◆ BRIEF ◆
Using the lines below, work out the count of those that hold "Edinburgh". Give the number only.

◆ Plain-text document sources ◆
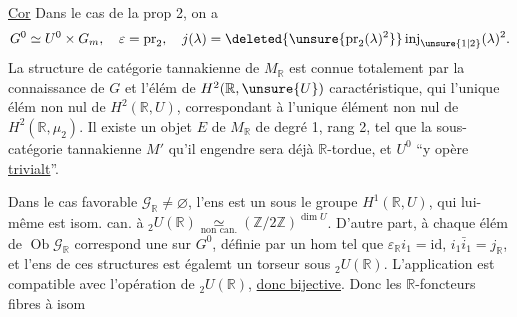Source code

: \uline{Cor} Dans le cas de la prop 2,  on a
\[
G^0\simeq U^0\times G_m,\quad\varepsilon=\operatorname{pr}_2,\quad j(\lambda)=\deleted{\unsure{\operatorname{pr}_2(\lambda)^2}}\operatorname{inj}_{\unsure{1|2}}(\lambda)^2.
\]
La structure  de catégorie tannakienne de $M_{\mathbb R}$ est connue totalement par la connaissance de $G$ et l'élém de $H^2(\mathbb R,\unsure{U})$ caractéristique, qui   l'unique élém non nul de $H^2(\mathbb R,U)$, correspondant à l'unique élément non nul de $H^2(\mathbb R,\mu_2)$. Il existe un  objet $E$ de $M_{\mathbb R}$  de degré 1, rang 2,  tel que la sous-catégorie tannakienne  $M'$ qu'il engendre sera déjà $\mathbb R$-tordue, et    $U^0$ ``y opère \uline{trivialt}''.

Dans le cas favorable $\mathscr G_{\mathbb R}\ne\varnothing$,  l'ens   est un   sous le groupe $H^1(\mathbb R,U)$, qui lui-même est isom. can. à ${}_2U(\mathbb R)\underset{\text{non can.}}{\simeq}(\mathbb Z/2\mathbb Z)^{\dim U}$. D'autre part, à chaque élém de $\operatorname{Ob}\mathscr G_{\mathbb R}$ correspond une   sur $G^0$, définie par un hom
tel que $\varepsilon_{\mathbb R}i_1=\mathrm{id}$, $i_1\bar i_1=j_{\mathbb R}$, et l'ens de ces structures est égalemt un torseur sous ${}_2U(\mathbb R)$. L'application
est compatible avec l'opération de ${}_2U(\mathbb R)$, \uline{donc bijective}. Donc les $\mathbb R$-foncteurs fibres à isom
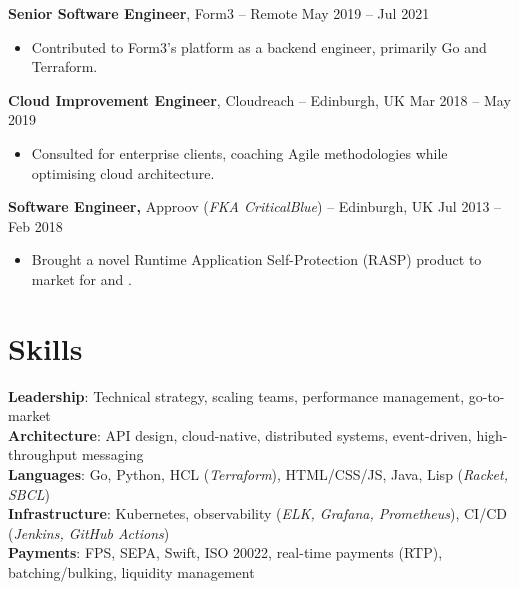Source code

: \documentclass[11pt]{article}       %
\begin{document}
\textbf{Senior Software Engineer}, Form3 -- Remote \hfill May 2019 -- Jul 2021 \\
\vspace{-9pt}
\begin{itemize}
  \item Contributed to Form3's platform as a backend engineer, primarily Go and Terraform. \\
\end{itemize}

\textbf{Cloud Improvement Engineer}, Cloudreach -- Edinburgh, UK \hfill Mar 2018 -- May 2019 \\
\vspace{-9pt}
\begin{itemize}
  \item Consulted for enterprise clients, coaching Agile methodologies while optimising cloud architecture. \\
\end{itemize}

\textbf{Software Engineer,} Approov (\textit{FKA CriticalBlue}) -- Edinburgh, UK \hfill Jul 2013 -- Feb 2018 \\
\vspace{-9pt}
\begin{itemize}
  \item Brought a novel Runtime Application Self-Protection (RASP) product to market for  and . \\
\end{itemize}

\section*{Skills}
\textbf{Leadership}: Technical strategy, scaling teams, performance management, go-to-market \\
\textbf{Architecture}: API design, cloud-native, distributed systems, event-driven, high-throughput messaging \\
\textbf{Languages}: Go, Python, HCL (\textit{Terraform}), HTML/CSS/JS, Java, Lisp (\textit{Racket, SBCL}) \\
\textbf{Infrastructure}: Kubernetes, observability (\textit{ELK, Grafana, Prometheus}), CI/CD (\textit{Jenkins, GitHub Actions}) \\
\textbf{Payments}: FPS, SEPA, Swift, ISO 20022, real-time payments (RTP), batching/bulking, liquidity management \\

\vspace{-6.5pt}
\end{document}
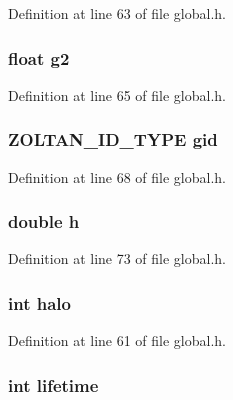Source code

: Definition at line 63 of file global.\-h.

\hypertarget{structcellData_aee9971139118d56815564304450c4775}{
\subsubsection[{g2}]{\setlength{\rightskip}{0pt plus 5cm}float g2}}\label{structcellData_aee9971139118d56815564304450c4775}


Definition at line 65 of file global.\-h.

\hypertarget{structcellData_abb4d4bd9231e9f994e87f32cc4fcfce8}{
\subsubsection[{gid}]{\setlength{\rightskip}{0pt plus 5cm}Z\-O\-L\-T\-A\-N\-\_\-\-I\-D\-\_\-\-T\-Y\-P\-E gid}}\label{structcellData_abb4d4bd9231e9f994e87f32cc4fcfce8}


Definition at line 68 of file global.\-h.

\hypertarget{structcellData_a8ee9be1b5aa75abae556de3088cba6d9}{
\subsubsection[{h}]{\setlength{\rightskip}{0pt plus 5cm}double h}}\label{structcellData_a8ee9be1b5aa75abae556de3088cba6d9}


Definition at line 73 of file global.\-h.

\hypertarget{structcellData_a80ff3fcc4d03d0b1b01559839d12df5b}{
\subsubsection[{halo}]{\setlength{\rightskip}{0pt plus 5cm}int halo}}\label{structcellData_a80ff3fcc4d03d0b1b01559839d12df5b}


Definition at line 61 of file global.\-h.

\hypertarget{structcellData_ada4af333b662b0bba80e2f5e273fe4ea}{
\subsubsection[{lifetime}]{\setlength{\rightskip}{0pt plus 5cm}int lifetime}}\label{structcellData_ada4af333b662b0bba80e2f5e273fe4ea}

◆ PROBLEM SOLUTION ◆
2